By flow cytometry (fig. S11), we then analyzed the percentages of human CD4+Foxp3+ Tregs and CD8α+ T cells within the distal spleens and proximal skin allografts, as well as the ratio of Treg-to-CD8α T cells in both draining sites, in which the Treg-to-CD8α ratios were normalized against the CT-treated group to report the fold change differences. Similar to the in vivo murine Treg results, we found that the systemic IL-2/Fc injection increased human Treg percentages in the spleens of the NSG mice (Fig. 5E) and decreased CD8α+ percentages (Fig. 5F). This increase in Tregs and decrease in CD8α+ T cells improved the Treg-to-CD8α ratios for the CT+IL-2/Fc mice in the spleens (Fig. 5G–I). Preferential on-target, allograft-specific effects, as judged by increased Treg-to-CD8α ratios in the allografts of the transplanted mice, however, were only observed in the NG-treated condition (Fig. 5E–I). Finally, complementing these histological and phenotypic findings was the observation that NG-treated mice had larger allografts at the time of the study endpoint (fig. S12C).
Discussion
In recent years, cell-based Treg therapy has moved to the frontiers of treatment strategies for auto- and allo-immune-mediated diseases (6).
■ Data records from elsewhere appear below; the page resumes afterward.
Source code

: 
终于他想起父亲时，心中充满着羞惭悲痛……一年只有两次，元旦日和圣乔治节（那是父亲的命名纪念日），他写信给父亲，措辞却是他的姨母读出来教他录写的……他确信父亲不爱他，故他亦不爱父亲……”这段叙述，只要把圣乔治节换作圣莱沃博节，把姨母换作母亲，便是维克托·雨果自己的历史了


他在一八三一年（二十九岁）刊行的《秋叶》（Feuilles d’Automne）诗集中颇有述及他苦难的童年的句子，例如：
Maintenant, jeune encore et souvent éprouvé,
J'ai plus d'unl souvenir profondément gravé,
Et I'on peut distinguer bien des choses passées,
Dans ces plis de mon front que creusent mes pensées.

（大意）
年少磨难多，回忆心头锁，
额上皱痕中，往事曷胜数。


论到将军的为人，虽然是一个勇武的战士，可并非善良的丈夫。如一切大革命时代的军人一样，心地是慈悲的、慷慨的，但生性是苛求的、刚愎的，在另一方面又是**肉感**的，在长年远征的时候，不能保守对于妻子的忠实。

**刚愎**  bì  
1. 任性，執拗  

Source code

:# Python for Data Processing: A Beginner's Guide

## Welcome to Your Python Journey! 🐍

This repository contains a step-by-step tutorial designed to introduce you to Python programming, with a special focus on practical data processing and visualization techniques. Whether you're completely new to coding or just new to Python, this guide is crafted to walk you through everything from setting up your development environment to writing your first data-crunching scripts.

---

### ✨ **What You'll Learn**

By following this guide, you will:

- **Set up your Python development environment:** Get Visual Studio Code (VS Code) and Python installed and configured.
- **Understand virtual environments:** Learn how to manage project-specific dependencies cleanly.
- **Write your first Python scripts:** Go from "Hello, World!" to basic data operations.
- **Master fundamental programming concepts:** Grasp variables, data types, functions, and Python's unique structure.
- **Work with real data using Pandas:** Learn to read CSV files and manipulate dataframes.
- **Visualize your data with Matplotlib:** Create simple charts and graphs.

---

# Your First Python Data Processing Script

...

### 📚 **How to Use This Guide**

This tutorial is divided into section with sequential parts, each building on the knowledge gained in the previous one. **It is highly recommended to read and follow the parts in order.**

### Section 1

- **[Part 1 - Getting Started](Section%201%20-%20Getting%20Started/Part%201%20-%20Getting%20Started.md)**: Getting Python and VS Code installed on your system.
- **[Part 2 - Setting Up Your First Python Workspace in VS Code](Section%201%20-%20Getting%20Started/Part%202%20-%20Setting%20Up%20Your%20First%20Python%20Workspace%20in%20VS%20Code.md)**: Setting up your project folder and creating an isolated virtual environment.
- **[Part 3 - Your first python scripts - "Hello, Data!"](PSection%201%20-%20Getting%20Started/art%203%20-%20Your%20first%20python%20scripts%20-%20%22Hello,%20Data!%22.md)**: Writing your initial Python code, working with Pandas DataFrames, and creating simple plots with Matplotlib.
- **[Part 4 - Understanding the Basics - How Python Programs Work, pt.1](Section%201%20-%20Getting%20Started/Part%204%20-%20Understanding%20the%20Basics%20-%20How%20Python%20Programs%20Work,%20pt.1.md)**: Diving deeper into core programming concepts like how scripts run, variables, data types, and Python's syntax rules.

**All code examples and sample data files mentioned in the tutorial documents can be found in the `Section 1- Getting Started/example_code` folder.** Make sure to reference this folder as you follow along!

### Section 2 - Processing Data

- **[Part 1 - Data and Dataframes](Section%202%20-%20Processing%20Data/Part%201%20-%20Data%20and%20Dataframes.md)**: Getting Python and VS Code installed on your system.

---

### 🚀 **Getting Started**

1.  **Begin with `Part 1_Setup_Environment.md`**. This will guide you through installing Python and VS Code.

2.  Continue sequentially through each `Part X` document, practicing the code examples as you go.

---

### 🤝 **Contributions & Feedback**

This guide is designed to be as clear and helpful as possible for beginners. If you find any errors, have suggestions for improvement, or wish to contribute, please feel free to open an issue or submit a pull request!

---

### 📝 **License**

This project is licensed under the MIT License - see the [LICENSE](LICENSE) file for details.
In contrast to drug-based approaches, adoptive Treg transfer has the potential to induce permanent antigen-specific regulation of the immune system, which is a clinically unmet need in autoimmunity and transplantation. Nonetheless, the clinical success of this regulatory immunotherapy has been hampered by the poor in vivo homeostasis of the adoptively-transferred Tregs, as Tregs rapidly disappear from the circulation upon adoptive transfer (52). Alternative immunotherapeutic strategies include the boosting of native Tregs within the immune system through systemic IL-2 injections, although this approach is accompanied by its own limitations. Excess concentrations of circulating IL-2 cause indirect endothelial cell damage through cytokines and vasoactive mediators originating from the non-specific activation of NK cells, and can also cause direct vascular damage secondary to the binding of IL-2 to CD25+ endothelial cells (50). For over 20 years, this sequence of events has been termed vascular leak syndrome (VLS), and it remains one of the most serious side-effects of IL-2 immunotherapy, known to precipitate organ failure due to the extravasation of fluids and proteins with subsequent interstitial edema (53). Here, we described an immunotherapeutic platform that can improve the potency of adoptive Treg transfer as well as the on-target effects of systemic IL-2 therapy, by forming a combination therapy in which IL-2 release is linked explicitly to TCR-ligation of adoptively-transferred, antigen-specific Tregs in the allografts and graft-draining lymph nodes.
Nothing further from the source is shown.